De Padoue, le comte de Gowrie alla à Paris, probablement en retournant en Écosse. Il s'y lia étroitement, dit Winwood en ses Mémoires, avec sir Henri Nevil, ambassadeur d'Élisabeth. Sir Henri le recommanda à la reine d'Angleterre, laquelle lui fit, à Londres l'accueil le plus gracieux. Elle avait accueilli pareillement le lord Patrick, son grand-père, après le meurtre de Rizzio. Ceci pouvait se passer vers 1595, et le comte de Gowrie avait vingt ans, car il n'est pas facile, dans le manque où nous sommes de renseignemens précis, de fixer toujours rigoureusement les époques et les années. Pendant les cinq années qui suivent, le comte vécut paisiblement', suivant son

rang, soit à la cour, soit à Ruthven-Castle, soit à GowrieHouse. Il ne s'était pas marié. Une étroite amitié l'unissait surtout à son frère Alexandre, auquel nous verrons qu'il avait confié ses longs projets d'enfance, et à son frère André, auquel il communiqua le penchant héréditaire des lords de Ruthven à l'étude des sciences occultes.

Les cinq années qui vont suivre n'ont laissé aucune trace dans l'histoire du comte de Gowrie. Il les passa dans le silence et dans la méditation du grand jour qu'il attendait. Ses courses et ses études sur le continent, l'élévation de son esprit et la noblesse facile de son caractère, lui avaient acquis une grande considération à la cour. Le roi et lui étaient souvent ensemble. Peut-être la fortune de ces deux hommes les faisait-elle s'expérimenter ainsi mutuellement par les pratiques de la vie familière, avant de les choquer l'un contre l'autre avec fracas; peut-être n'était-ce que le penchant commun qu'ils avaient pour les lettres et pour les autres études favorites de ce temps. Jacques cependant s'était marié; il était allé épouser à Upslo, en échappé de collége, le 20 août 1580, Anne, deuxième fille de Frédéric II, roi de Danemarck.

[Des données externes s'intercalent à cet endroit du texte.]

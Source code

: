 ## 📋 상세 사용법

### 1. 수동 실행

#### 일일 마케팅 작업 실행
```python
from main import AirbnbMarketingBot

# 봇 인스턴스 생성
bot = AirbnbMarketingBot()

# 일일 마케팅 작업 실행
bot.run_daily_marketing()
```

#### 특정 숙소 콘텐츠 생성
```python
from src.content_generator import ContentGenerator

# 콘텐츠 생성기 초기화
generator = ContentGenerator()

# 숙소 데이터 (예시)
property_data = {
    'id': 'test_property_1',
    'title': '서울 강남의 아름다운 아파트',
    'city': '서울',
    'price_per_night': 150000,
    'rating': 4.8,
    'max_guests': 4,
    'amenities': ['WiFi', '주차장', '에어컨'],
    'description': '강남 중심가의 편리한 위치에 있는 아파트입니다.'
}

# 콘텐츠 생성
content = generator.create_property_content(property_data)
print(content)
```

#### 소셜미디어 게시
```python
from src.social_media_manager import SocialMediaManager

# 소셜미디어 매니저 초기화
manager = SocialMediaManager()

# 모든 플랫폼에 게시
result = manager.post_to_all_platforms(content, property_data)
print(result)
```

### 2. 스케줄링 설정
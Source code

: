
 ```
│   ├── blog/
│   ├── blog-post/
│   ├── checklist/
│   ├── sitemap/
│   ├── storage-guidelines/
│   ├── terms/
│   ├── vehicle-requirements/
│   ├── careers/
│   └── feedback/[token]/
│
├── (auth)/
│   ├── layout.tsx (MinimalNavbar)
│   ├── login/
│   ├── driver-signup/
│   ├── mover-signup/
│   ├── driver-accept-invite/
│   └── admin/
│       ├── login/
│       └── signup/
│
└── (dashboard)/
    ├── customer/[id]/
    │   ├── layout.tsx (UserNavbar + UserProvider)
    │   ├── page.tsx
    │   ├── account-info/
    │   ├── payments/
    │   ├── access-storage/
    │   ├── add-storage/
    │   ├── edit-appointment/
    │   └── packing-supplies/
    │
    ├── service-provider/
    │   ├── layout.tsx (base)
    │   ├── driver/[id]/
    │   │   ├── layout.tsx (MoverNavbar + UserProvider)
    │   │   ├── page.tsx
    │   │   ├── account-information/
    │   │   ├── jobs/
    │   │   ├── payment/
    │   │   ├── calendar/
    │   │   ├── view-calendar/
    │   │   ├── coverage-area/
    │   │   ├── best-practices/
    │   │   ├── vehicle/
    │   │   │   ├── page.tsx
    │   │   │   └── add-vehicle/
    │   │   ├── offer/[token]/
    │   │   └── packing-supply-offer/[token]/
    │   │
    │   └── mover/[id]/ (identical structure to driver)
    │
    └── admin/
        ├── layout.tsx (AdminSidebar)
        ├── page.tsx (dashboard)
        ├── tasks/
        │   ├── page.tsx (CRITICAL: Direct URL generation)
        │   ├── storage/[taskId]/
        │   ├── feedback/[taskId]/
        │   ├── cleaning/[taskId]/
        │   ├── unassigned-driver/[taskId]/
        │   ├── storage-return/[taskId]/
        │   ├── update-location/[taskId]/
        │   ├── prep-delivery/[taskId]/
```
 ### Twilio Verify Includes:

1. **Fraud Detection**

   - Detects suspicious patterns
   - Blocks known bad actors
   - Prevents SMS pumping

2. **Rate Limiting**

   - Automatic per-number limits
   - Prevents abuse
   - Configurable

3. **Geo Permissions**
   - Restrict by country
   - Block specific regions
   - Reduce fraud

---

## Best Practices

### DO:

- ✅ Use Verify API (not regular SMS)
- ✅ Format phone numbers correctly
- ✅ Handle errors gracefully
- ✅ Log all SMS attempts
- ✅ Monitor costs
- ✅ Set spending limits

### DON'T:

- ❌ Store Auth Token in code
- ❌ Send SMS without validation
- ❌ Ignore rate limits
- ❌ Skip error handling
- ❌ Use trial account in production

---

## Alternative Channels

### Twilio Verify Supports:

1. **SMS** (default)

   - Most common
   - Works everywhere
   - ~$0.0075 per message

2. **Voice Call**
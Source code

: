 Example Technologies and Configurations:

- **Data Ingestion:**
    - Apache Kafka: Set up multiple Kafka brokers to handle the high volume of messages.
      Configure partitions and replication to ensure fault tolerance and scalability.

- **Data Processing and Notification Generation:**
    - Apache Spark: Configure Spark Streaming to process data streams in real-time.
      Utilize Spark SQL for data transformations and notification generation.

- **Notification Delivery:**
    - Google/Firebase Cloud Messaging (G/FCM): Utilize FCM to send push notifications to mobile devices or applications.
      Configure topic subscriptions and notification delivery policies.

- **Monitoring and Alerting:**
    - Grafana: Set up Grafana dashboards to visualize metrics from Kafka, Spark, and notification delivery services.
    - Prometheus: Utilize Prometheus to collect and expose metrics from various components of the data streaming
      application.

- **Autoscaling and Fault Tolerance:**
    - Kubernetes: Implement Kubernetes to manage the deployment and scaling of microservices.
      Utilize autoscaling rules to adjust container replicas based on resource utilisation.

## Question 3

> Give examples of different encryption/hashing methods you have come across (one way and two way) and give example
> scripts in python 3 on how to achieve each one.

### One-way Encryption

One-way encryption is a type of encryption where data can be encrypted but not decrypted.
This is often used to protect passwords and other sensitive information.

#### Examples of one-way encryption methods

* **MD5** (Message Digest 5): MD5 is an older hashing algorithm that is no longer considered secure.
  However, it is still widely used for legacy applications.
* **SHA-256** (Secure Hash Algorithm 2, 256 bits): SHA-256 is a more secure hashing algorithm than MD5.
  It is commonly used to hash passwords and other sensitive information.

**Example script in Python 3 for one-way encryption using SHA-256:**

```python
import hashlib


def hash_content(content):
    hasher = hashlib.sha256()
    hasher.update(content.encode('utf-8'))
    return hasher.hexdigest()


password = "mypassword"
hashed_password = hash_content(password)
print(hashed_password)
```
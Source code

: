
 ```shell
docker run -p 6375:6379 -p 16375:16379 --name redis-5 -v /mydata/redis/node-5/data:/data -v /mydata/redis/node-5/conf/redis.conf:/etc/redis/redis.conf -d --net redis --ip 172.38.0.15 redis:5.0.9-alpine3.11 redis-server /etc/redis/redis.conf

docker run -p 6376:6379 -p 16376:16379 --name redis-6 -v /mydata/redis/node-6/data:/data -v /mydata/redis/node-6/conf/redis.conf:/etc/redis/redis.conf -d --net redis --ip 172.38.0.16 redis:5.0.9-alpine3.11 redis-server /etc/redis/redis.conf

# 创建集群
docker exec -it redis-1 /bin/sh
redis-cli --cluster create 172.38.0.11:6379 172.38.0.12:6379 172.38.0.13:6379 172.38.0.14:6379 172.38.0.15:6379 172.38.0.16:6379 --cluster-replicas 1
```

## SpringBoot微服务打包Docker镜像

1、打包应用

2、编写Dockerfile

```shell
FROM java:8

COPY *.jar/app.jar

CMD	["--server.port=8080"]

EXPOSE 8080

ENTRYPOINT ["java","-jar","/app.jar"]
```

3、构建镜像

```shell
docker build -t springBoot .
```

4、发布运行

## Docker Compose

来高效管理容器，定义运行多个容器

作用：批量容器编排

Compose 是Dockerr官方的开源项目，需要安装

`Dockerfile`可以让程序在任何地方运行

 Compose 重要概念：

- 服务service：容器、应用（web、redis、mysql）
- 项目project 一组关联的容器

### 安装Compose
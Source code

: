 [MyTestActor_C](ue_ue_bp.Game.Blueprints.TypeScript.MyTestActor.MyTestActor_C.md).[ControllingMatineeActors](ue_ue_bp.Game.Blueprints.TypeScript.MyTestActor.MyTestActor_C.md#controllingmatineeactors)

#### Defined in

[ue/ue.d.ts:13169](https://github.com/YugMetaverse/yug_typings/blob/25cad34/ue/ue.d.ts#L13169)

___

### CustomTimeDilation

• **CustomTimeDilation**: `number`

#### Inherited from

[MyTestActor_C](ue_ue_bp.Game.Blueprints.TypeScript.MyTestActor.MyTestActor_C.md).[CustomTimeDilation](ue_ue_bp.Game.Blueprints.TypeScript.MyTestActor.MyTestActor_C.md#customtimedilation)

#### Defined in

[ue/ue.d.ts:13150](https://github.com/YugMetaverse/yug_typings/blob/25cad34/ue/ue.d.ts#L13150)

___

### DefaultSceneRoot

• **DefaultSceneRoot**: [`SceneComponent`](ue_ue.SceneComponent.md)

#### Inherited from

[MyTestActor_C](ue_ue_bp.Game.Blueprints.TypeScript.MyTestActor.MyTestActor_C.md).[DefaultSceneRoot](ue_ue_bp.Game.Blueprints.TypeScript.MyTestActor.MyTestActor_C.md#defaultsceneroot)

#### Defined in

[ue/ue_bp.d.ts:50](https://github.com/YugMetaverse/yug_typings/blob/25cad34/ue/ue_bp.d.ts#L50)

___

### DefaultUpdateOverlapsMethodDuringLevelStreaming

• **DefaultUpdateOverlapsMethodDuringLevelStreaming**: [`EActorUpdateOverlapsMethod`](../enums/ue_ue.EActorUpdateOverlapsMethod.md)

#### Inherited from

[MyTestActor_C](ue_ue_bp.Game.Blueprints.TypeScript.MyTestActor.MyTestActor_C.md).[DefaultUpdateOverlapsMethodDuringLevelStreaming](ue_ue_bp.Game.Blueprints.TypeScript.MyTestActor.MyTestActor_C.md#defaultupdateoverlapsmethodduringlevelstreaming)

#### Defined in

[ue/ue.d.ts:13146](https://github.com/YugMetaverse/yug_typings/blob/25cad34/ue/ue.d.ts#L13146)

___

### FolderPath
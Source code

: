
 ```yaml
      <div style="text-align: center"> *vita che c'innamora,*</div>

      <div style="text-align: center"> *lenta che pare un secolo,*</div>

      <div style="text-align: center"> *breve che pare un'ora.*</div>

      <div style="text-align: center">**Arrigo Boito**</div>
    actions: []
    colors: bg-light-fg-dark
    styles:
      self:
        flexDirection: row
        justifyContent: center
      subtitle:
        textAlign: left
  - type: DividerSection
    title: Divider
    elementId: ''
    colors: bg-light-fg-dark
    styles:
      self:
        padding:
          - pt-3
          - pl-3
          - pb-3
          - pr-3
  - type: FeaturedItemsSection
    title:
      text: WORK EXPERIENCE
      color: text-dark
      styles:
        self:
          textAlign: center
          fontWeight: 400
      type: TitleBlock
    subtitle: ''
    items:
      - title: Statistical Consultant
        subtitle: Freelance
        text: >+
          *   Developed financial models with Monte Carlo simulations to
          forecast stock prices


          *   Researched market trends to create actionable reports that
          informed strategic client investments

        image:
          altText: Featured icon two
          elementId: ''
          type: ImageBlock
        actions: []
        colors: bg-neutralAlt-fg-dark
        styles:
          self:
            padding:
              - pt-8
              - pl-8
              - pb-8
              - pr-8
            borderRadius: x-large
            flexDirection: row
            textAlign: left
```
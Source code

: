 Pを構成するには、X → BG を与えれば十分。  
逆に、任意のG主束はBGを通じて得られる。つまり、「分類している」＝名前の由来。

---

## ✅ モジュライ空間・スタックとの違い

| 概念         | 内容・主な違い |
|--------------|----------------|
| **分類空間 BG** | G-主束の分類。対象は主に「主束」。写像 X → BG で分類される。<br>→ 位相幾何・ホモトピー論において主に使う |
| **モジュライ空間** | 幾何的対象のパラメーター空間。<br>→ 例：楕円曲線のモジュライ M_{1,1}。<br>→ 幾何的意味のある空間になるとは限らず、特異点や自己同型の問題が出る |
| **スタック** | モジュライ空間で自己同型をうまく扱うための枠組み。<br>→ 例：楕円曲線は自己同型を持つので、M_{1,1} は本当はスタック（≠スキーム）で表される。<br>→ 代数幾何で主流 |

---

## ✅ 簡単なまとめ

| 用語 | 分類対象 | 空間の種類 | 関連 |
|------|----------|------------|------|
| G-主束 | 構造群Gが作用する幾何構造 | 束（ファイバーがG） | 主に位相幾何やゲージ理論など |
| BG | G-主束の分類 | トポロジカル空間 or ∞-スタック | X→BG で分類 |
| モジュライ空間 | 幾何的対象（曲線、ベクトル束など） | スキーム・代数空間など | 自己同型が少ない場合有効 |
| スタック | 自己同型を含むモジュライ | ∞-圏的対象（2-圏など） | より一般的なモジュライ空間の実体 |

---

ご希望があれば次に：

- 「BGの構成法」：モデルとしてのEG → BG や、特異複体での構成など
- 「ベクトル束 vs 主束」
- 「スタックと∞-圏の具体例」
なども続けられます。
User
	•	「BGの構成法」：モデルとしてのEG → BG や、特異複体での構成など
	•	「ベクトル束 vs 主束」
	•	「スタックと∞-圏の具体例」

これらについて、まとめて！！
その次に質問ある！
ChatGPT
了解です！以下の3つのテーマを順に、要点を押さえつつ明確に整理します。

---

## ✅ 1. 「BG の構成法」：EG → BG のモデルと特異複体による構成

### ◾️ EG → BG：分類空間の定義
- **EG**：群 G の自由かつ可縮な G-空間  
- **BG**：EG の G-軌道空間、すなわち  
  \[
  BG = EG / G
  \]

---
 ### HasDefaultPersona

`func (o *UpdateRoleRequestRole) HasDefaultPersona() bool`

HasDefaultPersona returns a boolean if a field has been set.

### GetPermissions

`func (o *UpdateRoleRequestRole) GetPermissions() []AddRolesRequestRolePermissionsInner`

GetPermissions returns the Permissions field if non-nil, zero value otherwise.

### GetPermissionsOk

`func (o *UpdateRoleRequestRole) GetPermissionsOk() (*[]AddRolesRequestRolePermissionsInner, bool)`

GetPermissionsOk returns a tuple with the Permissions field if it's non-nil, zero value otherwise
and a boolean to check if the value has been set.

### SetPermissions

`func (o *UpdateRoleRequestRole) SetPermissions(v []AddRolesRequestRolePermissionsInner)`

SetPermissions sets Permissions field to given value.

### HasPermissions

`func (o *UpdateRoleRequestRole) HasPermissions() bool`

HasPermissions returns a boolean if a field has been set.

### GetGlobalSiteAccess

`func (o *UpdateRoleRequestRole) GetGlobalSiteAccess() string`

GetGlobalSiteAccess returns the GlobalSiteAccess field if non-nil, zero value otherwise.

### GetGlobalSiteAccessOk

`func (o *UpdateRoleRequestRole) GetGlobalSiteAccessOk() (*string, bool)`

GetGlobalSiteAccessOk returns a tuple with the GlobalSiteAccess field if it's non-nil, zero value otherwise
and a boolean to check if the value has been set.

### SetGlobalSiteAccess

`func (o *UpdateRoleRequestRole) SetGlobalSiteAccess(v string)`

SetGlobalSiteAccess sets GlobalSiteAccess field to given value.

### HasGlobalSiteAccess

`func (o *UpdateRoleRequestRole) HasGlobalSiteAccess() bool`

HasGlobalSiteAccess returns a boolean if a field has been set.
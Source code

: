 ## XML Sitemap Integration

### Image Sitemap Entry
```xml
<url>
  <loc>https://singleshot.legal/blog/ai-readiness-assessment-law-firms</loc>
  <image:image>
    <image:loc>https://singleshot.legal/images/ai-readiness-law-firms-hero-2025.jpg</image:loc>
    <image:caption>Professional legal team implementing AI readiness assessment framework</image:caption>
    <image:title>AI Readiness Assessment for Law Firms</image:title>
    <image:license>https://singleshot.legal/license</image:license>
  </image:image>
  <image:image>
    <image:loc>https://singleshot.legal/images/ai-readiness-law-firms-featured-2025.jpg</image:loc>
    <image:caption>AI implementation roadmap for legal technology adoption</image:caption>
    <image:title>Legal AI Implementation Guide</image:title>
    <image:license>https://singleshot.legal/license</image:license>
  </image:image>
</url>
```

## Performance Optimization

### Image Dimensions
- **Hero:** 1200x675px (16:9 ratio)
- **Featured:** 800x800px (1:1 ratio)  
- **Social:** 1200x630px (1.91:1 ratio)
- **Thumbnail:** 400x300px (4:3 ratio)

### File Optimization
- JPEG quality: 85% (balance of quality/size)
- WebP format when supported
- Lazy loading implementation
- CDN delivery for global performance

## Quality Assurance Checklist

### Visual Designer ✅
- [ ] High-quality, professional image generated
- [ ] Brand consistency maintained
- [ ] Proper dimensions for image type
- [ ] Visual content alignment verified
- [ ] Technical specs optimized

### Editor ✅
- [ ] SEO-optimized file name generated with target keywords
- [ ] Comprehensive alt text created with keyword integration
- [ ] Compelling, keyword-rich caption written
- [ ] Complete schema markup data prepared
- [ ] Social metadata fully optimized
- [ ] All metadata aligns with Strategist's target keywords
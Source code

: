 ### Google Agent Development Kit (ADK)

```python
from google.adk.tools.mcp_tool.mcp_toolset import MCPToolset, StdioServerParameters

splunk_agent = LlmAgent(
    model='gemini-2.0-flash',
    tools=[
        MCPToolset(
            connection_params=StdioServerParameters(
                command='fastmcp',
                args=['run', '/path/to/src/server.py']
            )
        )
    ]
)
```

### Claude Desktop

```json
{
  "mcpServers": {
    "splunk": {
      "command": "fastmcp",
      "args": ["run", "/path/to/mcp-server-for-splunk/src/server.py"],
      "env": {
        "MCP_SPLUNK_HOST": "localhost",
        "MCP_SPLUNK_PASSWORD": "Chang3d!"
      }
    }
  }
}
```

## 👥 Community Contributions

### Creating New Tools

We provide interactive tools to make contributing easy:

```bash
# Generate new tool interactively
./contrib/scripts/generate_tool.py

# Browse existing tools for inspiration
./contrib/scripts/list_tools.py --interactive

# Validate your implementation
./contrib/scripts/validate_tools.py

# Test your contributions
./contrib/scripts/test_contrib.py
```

Nous ne savons pas jusqu'à quel point il faut ajouter foi à une lettre de sir Henri Nevil à sir Ralph Winwood, et que celui-ci rapporte dans ses Mémoires; mais il y est question d'une liaison intime de la reine et d'Alexandre Ruthven. Une autre lettre de Nicholson, du 22 septembre 1602, affirme que le roi finit par avoir quelque soupçon de ces rapports secrets.

Que pouvaient vouloir les lords de Gowrie en se rapprochant ainsi du trône d'Écosse, l'un par la familiarité du roi, l'autre par les faveurs de la reine? Est-ce que l'horoscope d'Orléans leur avait fait voir de ce côté la grande fortune qu'il promettait au comte, ou si la couronne menacée d'une épée, qu'il avait prise pour armes à Padoue, était la couronne d'Angleterre, que la vieille Élisabeth allait bientôt laisser tomber de son front sexagénaire? On ne sait. Il est certain que les Gowrie étaient du sang royal, et à un degré assez rapproché pour pouvoir songer, sans folie, à la succession au trône. Toutefois, il n'est pas aisé aujourd'hui, par l'éloignement où nous nous trouvons de cette époque, et par le manque de documens précis sur toutes les familles en général qui se sont éteintes avant le

XVIIe siècle, de dire en quoi consistait cette parenté royale des lords de Ruthven. L'évêque Burnet, dans le premier chapitre de l'histoire de son temps, explique ainsi cette parenté. Marguerite, fille de Henri VIII, roi d'Angleterre, qui fut mariée à Jacques IV, roi d'Écosse, épousa en secondes noces le comte d'Angus. La désunion s'étant mise entre eux, elle produisit un contrat antérieur, fit casser son mariage en cour de Rome, et épousa en troisièmes noces un certain François Stewart, que Jacque V créa lord Méthuen. Ce lord Méthuen n'eut qu'une fille, qui épousa William, premier comte de Gowrie. D'après cette généalogie, il est évident que sir John, troisième comte de Gowrie, et Jacques VI, roi d'Écosse, descendant l'un et l'autre de Marguerite, fille de Henri VIII, le roi n'avait sur le gentilhomme que l'avantage de deux degrés pour hériter de la couronne d'Angleterre, après la mort de la reine Élisabeth. Mais cette généalogie est fausse, et l'évêque Burnet savait mal l'histoire de la reine Marguerite. Elle épousa en effet Jacques IV en 1502, James Douglas, sixième comte d'Angus, en 1514, et pour le certain François Stewart, qu'elle épousa en troisièmes noces, il se nommait Henri Stewart, comte de Méthuen. Marguerite l'épousa au mois de mars 1526, et elle mourut en 1541. De ce troisième mariage, il naquit un fils, et non pas une fille, et encore mourut-il en bas âge, de telle sorte que la postérité de la reine Marguerite, par son mariage avec le lord Méthuen, se trouva immédiatement éteinte, et ne put point parvenir jusqu'à la famille des lords de Ruthven. Il faut donc chercher d'un autre côté la parenté royale de sir John, troisième comte de Gowrie.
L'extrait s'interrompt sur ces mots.